Today commentators are using a new term – employee experience – described as the next competitive frontier for organisations. The challenge is to understand and create a culture where people can perform at their best. In short, to understand what makes humans thrive.

In October the importance of good mental health in the workplace came under scrutiny. Rightly, wellbeing, self-care and societal pressures are still hot topics. Earlier this year, reports suggested the link between serotonin and depression could be false and poor mental health might have a far deeper cause.

“We all know that every human being has basic physical needs: for food, for water, for shelter, for clean air. It turns out that, in the same way, all humans have certain basic psychological needs. We need to feel we belong. We need to feel valued. We need to feel we’re good at something. We need to feel we have a secure future. And there is growing evidence that our culture isn’t meeting those psychological needs for many – perhaps most – people.” Johann Hari, Author

To explore how this translates into the workplace, we need to look at employee engagement – or the employee experience – differently. Engagement is a result. It is an output. It is the consequence of a variety of factors happening simultaneously. We therefore need to think about the entire experience our employees have, from that job advert that initially caught their eye to their final exit interview.

A recent article from Jamie Nutter, maintains: “When you measure engagement, you are documenting a state of mind among your employees that was created over a period of months or years — in the past. That means that your detailed (and depressing) picture of today’s disengaged workforce, unfortunately, gives you very little you can use to actually solve the problem.”

This is a huge step forward in understanding employee engagement. Just six years ago we were having to define the difference between happiness and engagement.
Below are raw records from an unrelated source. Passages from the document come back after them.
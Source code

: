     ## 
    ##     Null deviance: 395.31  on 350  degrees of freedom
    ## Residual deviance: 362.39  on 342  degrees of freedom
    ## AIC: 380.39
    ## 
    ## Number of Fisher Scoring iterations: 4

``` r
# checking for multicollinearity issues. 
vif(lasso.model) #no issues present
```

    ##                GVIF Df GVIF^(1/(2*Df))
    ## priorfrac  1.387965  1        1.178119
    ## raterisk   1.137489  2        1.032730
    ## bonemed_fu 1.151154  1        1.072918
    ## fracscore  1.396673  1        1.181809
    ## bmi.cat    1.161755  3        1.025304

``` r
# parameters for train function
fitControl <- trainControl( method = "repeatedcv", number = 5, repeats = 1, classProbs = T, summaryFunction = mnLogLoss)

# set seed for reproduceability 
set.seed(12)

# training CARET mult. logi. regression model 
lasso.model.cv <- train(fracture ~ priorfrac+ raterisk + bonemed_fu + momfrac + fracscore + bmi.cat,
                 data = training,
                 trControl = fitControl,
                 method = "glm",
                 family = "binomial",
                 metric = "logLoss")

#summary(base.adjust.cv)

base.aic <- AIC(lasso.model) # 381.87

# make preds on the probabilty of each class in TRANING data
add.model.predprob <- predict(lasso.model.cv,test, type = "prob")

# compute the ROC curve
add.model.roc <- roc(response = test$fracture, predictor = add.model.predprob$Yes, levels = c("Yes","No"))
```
Kevin Kruse explains: “Someone can be happy at work, but not ‘engaged’. They might be happy because they are lazy and it’s a job with not much to do. They might be happy talking to all their work-friends… to have a free company car. They might just be a happy person. But! Just because they’re happy doesn’t mean they are working hard on behalf of the company. They can be happy and unproductive. When someone is engaged, it means they are emotionally committed to their company and their work goals. They care about their work. They care about results. This makes them go above and beyond—to give discretionary effort.”

So where does this leave us? Employee engagement has never been better understood. As communicators we need to use the growing body of research to help us understand the complexity of human beings, how we thrive and how our organisations can create a culture that enables everyone to perform at their best.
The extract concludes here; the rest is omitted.